First DPC++ app
For an in-depth introduction to SYCL and to accelerators programming please refer to the “Data Parallel C++” open access e-book.
A SYCL application runs on SYCL platform (host, connected to one or more heterogeneous devices). The application is structured in three scopes: application scope, command group scope, and kernel scope. The kernel scope specifies a single kernel function that will be compiled by the device compiler and executed on the device. The command group scope specifies a unit work which includes the kernel function, preparation of its arguments and specifying execution ordering information. The application scope specifies all the other code outside of command group scope. Execution of SYCL application begins in the application scope.
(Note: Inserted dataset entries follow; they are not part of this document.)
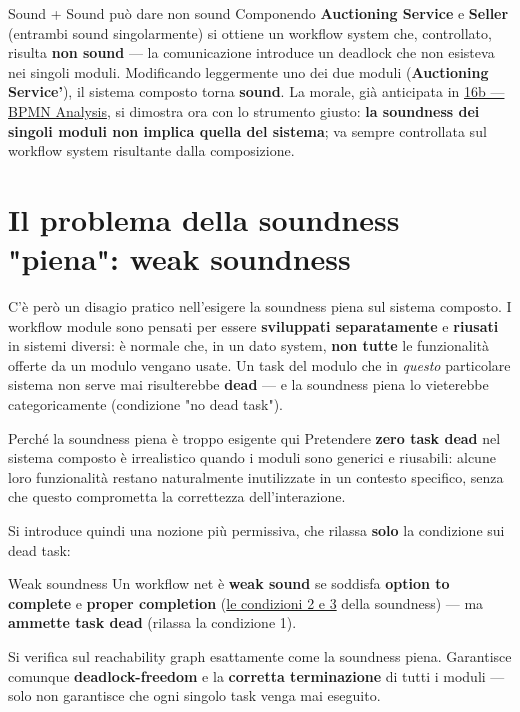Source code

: \begin{boxexample}{Sound + Sound può dare non sound}
Componendo \textbf{Auctioning Service} e \textbf{Seller} (entrambi sound singolarmente) si ottiene un workflow system che, controllato, risulta \textbf{non sound} — la comunicazione introduce un deadlock che non esisteva nei singoli moduli. Modificando leggermente uno dei due moduli (\textbf{Auctioning Service'}), il sistema composto torna \textbf{sound}. La morale, già anticipata in \hyperref[ch:16b]{16b — BPMN Analysis}, si dimostra ora con lo strumento giusto: \textbf{la soundness dei singoli moduli non implica quella del sistema}; va sempre controllata sul workflow system risultante dalla composizione.
\end{boxexample}

\section{\texorpdfstring{Il problema della soundness "piena": weak soundness}{Il problema della soundness "piena": weak soundness}}

C'è però un disagio pratico nell'esigere la soundness piena sul sistema composto. I workflow module sono pensati per essere \textbf{sviluppati separatamente} e \textbf{riusati} in sistemi diversi: è normale che, in un dato system, \textbf{non tutte} le funzionalità offerte da un modulo vengano usate. Un task del modulo che in \emph{questo} particolare sistema non serve mai risulterebbe \textbf{dead} — e la soundness piena lo vieterebbe categoricamente (condizione "no dead task").

\begin{boxwarning}{Perché la soundness piena è troppo esigente qui}
Pretendere \textbf{zero task dead} nel sistema composto è irrealistico quando i moduli sono generici e riusabili: alcune loro funzionalità restano naturalmente inutilizzate in un contesto specifico, senza che questo comprometta la correttezza dell'interazione.
\end{boxwarning}

Si introduce quindi una nozione più permissiva, che rilassa \textbf{solo} la condizione sui dead task:

\begin{boxdefinition}{Weak soundness}
Un workflow net è \textbf{weak sound} se soddisfa \textbf{option to complete} e \textbf{proper completion} (\hyperref[ch:12]{le condizioni 2 e 3} della soundness) — ma \textbf{ammette task dead} (rilassa la condizione 1).

Si verifica sul reachability graph esattamente come la soundness piena. Garantisce comunque \textbf{deadlock-freedom} e la \textbf{corretta terminazione} di tutti i moduli — solo non garantisce che ogni singolo task venga mai eseguito.
\end{boxdefinition}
// Compile: icpx -fsycl first.cpp -o first
#include <sycl/sycl.hpp>
int main(void) {
// queue to enqueue work to
// default-selected device
sycl::queue q{sycl::default_selector_v};
// allocation device
size_t data_size = 256;
int *data = sycl::malloc_device<int>(data_size, q);
// submit a task to populate
// device allocation
sycl::event e_fill =
q.fill<int>(data, 42, data_size); // built-in kernel
// submit kernel to modify device allocation
sycl::event e_comp =
q.submit([&](sycl::handler &cgh) { // command-group scope
// order execution after
// fill task completes
cgh.depends_on(e_fill);
sycl::range<1> global_iter_range{data_size};
cgh.parallel_for(
global_iter_range,
[=](sycl::item<1> it) { // kernel scope
int i = it.get_id(0);
data[i] += i;
}
);
});
// copy from device to host
// order execution after modification task completes
int *host_data = new int[data_size];
q.copy<int>( // built-in kernel
data, host_data, data_size, {e_comp}
).wait();
sycl::free(data, q);
// Output content of the array
output_array(host_data, data_size);
delete[] host_data;
return 0;
}
The device where the kernel functions is executed is controlled by a device selector function, sycl::default_selector_v
.
The default selector assigns scores to every device recognized by the runtime, and selects the one with the highest score.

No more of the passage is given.